In Illinois, an action against a lawyer "arising out of an act or omission in the performance of professional services" can't be brought more than 6 years after the act or omission occurred. 735 ILC 5/13-214.3.
But does the statute apply if the plaintiff is someone other than the client? The Illinois Supreme Court will soon answer that question in Evanston Insurance Co. v. Riseborough, the final new civil case added to the docket during the September term.
Evanston arises from an injury on a warehouse construction site. The defendants represented the general contractor. The general contractor's primary insurer filed a declaratory judgment action seeking a finding of no coverage, and each of the sub-contractors' insurers joined. Ultimately, all of the insurers joined in what's called a "Fund and Fight" Settlement -- essentially, the claimants are paid and the parties contributing to the settlement litigate policy and coverage defenses against each other. The defendants signed the Fund and Fight on behalf of the general contractor.

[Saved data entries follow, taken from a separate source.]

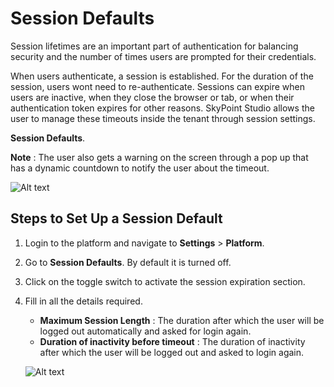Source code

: # Session Defaults

Session lifetimes are an important part of authentication for balancing security and the number of times users are prompted for their credentials.

When users authenticate, a session is established. For the duration of the session, users wont need to re-authenticate. Sessions can expire when users are inactive, when they close the browser or tab, or when their authentication token expires for other reasons. SkyPoint Studio allows the user to manage these timeouts inside the tenant through session settings.

**Session Defaults**.

**Note** : The user also gets a warning on the screen through a pop up that has a dynamic countdown to notify the user about the timeout.

![Alt text](https://github.com/skypointcloud/platform/blob/master/docs/doc_snippets/TimeoutSession.PNG?raw=true)

## Steps to Set Up a Session Default

1. Login to the platform and navigate to **Settings** > **Platform**.
2. Go to **Session Defaults**. By default it is turned off.
3. Click on the toggle switch to activate the session expiration section.
4. Fill in all the details required.
    - **Maximum Session Length** : The duration after which the user will be logged out automatically and asked for login again.
    - **Duration of inactivity before timeout** : The duration of inactivity after which the user will be logged out and asked to login again.

    ![Alt text](https://github.com/skypointcloud/platform/blob/master/docs/doc_snippets/SessionSettings.PNG?raw=true)
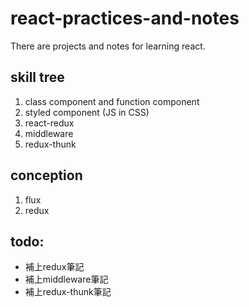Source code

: # react-practices-and-notes
There are projects and notes for learning react.

## skill tree
1. class component and function component
2. styled component (JS in CSS)
3. react-redux
4. middleware
5. redux-thunk

## conception
1. flux
2. redux

## todo:
- 補上redux筆記
- 補上middleware筆記
- 補上redux-thunk筆記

But the "Fund and Fight" settlement rapidly unraveled. First, the plaintiff insurer alleged that the general contractor's insurer had to exhaust its coverage before the plaintiff owed a dime. In response, the general contractor itself filed an affidavit stating that the defendant lawyers didn't have authority from their client to settle in the first place. The plaintiff insurer and the general contractor's insurer settled with each other, but then the general contractor's insurer went into liquidation, and their check bounced.

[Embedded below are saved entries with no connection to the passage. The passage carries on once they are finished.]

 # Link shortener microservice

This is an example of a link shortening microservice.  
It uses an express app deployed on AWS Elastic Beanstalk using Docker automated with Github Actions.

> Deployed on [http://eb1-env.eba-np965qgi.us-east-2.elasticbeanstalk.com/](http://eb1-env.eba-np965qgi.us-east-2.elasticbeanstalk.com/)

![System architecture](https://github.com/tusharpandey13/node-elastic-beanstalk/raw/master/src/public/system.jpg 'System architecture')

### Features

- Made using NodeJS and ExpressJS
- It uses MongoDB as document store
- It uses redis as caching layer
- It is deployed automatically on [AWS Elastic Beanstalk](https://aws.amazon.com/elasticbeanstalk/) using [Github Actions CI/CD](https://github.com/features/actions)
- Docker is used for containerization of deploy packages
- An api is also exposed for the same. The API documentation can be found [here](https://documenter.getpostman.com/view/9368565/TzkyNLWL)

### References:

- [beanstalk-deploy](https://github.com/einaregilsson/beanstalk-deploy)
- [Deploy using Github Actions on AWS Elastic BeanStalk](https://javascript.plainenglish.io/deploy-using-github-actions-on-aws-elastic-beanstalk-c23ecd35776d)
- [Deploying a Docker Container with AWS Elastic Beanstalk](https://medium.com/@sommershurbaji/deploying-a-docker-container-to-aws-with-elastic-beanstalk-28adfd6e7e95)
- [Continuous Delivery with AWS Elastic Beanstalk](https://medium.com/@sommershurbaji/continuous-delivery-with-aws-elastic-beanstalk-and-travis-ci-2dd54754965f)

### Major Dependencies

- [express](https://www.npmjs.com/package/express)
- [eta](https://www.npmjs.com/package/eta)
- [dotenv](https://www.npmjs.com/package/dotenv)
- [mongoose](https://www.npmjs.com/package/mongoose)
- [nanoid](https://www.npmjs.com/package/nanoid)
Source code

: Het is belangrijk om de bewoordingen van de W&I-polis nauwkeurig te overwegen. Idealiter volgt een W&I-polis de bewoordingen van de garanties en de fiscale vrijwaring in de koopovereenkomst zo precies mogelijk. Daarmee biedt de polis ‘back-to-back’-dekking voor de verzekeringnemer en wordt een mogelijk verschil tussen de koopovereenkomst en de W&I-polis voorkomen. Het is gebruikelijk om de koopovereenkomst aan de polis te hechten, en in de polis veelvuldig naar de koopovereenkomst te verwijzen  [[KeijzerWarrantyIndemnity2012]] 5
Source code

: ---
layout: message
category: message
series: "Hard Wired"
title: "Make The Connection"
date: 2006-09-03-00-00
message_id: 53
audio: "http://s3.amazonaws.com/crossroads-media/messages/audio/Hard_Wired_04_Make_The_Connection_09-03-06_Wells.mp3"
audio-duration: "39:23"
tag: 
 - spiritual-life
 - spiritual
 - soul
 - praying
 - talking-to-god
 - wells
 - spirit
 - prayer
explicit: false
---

So the plaintiff insurer sued the defendants, the general contractor's lawyers, alleging that they didn't have authority to settle. The plaintiff purported to state claims for breach of the implied warranty of authority, fraudulent misrepresentation and negligent misrepresentation. The defendants moved to dismiss, arguing that the complaint was barred by the 6-year statute of repose under 735 ILCS 5/13-214.3. The trial court agreed and tossed the case out.

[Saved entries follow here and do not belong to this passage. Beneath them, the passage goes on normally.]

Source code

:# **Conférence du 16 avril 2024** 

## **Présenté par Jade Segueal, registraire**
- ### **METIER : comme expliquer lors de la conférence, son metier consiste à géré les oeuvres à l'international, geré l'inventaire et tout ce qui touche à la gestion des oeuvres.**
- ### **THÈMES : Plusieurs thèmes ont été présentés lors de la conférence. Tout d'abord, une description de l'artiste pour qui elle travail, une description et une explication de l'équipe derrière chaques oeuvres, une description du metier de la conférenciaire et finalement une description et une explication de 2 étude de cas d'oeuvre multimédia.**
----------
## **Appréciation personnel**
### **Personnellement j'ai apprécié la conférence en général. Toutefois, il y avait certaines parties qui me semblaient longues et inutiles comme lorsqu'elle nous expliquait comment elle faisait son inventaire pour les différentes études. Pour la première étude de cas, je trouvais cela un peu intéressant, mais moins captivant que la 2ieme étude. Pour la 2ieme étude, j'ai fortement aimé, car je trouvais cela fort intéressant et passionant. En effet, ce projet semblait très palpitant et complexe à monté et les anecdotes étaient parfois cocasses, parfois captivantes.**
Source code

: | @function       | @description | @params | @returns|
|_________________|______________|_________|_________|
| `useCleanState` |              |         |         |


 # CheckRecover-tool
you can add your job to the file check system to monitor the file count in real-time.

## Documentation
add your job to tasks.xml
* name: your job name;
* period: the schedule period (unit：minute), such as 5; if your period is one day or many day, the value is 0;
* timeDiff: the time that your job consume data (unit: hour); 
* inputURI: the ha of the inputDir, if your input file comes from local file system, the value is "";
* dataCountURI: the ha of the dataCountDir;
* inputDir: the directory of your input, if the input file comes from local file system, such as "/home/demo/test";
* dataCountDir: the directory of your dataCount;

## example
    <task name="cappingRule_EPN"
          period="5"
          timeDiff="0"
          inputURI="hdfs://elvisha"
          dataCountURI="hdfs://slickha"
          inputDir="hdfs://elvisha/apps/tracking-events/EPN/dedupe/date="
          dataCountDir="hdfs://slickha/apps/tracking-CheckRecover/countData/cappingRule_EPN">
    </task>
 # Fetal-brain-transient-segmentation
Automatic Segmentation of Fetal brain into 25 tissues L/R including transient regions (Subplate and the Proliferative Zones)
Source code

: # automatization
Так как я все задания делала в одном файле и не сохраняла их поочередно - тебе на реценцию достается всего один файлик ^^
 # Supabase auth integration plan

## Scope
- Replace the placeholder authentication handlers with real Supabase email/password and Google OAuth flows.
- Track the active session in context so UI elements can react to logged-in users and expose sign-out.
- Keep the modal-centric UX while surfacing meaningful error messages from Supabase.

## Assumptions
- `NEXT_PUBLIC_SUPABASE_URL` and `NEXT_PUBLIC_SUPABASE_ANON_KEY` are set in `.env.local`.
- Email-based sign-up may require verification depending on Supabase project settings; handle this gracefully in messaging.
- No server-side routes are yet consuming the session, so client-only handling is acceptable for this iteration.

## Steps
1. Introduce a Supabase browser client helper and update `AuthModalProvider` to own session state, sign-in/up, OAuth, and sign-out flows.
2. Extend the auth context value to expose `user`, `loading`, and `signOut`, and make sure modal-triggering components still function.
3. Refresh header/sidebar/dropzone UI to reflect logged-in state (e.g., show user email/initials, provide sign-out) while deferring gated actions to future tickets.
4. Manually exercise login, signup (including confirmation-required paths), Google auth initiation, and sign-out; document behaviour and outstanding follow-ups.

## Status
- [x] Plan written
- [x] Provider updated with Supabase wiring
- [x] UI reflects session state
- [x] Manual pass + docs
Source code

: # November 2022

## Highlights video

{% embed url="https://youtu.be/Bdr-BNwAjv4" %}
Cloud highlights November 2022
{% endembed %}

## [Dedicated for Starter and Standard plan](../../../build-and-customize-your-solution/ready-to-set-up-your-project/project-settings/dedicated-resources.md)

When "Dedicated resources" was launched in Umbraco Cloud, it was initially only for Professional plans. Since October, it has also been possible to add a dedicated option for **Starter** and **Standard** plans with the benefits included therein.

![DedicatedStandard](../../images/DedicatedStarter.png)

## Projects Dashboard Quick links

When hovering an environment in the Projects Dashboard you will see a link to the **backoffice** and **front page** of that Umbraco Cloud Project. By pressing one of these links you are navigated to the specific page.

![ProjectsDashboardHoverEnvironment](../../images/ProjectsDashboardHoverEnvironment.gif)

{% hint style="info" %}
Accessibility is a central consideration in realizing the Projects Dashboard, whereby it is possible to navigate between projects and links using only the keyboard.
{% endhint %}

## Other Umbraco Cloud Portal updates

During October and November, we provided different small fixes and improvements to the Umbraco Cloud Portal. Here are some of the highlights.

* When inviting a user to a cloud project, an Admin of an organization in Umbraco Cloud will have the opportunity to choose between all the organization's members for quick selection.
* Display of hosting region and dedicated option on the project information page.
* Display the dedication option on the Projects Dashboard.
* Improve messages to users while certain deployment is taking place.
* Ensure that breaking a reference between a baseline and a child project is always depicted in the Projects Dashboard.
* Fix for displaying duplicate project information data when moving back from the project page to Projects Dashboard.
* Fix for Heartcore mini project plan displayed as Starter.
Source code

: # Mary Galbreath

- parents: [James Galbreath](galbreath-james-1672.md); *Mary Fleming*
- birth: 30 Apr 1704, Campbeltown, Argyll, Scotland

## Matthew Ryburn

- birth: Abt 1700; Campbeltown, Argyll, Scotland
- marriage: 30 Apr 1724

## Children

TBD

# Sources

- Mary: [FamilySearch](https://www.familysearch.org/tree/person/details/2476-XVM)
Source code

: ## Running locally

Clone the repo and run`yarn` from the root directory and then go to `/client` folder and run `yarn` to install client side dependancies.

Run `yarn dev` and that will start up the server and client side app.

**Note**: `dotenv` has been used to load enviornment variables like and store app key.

In several cases over the past two decades, courts in Illinois have narrowly interpreted Section 214.3, drawing a distinction between actions for professional negligence and third-party actions for other types of torts alleging breach of different duties. For example, in Bova v. U.S. Bank, N.A., the Federal district court refused to bar an action against defendants based on violation of the Illinois Consumer Fraud and Deceptive Business Practices Act. In Ganci v. Blauvelt, the defendant filed a third-party complaint against his deceased mother's attorney, alleging that the attorney shared culpability for the injuries sustained by the plaintiff children. Following Bova and Ganci, the Evanston Court reversed the Circuit Court, holding that the plaintiff's complaint sounded in negligent misrepresentation, not professional negligence, and was therefore not barred by the statute of repose.
We expect Evanston to be decided in the first half of next year.